家長 まずは、チーム練習以外でもトレーニングの負荷を強くかけることにしました。午前中でチーム練習が終わったら、昼から個人練習をする。試合と同じくらいの強度でやっていたので、体重がかなり落ちたんですよ。コンディション的にはやせ過ぎるのは良くないと言われるんですけれど、その時は自分の感覚的にむしろ「コンディションがいい」と感じていて。そうやって試行錯誤するうちに、自分の場合、ある程度体重を落とした状態のほうが自分が持っているものを出しやすいと感じ始めました。

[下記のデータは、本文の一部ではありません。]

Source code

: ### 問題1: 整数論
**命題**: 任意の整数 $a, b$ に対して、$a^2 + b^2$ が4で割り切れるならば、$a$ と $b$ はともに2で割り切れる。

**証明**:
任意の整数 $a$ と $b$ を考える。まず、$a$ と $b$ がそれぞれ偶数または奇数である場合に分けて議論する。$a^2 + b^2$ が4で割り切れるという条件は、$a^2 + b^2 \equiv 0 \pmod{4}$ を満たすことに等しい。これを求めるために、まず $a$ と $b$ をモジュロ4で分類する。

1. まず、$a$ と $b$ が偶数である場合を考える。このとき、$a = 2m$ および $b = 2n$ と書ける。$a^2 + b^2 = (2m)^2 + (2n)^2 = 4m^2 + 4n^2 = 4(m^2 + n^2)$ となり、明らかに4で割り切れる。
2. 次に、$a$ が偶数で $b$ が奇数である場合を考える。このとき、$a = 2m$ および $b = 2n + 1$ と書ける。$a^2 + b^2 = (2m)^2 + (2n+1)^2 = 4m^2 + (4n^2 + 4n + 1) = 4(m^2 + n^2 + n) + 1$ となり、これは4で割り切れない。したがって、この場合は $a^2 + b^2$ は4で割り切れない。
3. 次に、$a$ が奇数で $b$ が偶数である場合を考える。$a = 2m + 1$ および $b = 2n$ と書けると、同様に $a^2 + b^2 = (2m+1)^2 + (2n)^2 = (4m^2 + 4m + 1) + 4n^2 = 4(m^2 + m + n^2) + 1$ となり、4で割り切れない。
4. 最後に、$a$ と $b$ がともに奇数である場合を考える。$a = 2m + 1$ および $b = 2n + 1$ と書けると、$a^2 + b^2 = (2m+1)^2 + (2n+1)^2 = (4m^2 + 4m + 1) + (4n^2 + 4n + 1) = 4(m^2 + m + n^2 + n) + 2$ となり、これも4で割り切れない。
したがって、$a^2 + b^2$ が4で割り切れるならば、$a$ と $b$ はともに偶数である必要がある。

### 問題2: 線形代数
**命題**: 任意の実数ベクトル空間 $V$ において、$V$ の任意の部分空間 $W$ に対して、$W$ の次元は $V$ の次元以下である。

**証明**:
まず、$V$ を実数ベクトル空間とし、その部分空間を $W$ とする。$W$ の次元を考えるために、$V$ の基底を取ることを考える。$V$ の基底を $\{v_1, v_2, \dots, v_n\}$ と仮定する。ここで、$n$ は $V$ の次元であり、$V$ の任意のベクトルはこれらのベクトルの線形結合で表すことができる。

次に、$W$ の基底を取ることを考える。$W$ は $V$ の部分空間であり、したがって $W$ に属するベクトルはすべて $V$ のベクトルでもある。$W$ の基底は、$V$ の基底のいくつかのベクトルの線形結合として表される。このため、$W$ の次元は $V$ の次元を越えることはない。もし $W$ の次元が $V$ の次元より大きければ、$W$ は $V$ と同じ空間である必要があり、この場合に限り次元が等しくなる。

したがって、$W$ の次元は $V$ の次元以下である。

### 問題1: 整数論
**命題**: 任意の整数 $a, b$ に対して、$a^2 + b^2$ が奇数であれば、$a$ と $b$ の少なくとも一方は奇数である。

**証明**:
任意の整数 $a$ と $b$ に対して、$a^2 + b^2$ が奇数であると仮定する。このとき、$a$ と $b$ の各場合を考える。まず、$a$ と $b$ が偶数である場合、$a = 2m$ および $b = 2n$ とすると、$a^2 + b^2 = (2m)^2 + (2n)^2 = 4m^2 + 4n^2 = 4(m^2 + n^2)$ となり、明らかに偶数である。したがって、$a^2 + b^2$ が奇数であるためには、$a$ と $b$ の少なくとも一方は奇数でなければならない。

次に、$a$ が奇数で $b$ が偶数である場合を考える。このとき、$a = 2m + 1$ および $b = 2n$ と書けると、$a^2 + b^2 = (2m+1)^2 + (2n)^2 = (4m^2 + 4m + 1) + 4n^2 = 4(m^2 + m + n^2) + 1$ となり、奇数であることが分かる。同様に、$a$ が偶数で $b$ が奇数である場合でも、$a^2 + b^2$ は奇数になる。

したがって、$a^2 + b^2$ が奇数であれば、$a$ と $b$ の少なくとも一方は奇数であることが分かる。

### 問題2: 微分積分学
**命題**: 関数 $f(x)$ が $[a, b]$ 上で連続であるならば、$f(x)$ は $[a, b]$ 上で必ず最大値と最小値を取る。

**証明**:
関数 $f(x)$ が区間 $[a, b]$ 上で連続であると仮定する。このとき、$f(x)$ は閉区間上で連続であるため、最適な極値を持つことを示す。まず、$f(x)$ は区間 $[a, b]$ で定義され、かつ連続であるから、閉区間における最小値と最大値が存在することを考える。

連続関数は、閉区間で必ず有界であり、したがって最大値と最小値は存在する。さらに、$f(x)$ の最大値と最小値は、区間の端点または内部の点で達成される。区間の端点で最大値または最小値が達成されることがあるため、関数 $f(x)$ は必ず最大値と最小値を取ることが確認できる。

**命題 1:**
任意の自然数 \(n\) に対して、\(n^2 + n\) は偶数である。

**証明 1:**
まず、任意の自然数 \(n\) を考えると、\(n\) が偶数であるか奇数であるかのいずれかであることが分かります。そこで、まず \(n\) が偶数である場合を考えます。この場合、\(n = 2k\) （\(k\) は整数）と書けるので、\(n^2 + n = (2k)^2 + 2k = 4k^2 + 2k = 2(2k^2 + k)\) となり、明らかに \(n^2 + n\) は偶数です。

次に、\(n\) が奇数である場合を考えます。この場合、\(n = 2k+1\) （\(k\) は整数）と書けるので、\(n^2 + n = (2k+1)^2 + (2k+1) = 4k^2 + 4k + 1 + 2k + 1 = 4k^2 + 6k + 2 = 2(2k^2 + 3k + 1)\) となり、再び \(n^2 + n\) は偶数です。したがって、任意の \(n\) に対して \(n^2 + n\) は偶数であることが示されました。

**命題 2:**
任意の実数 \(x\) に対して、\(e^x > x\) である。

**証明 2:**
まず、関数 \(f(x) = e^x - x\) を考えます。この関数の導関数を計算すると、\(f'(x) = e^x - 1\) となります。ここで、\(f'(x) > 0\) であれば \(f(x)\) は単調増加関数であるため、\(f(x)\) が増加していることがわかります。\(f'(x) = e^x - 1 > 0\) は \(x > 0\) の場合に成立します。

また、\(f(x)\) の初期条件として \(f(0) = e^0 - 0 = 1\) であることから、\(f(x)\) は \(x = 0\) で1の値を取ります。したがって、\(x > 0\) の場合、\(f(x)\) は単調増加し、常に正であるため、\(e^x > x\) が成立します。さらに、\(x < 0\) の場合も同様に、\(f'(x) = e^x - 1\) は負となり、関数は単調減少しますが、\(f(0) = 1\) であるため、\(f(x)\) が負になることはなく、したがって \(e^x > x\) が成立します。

——選手の能力を最大限に発揮するための身体的条件、体重や筋肉量は、きっと、個々のプレースタイルや身体的条件によって違いますよね。
家長 そう思います。自分の身体やその使い方は、自分自身の“オリジナル”ですから。その感覚、つまり“自分にとってベスト”な身体を作る感覚を研ぎ澄ますことが一番大事だと思います。もちそんそれは年々変わっていくもので、あの当時の僕にとっては、かなりの負荷をかけて体重を落としたことが自分自身の感触としてものすごく良かった。

——とはいえ、体力的にはキツかったのでは?
家長 いや、それがぜんぜん。毎日楽しかったです。「こんだけやったらどうなるんやろ」みたいな感覚で、新しいものをどんどん見つけていく感覚でした。

——キャリアとしては、“2度目のマジョルカ”から2014年に日本に戻ってきて、大宮アルディージャで3年プレーしました。選手としての未来像について、当時はどんなビジョンを持っていたのでしょう。
家長 ガンバ大阪にいた頃から「世界でやってみたい」という思いはあって、でも、実際に行ってみていろんな意味で「世界は広い」と感じました。失敗もたくさんあったし、そういう紆余曲折があって日本に帰ってきた。大宮ではJ2降格を経験して、落ち込んだ時期もありました。でも、大切なのは戦うステージではなく、もっと“自分がいい選手と思われること”に対して努力するべきだなと思ったんです。まだできる、まだ挑戦できるという思いは常にあったので、まずは認めてもらえる結果を残して、チャンスを待とうというスタンスだった気がします。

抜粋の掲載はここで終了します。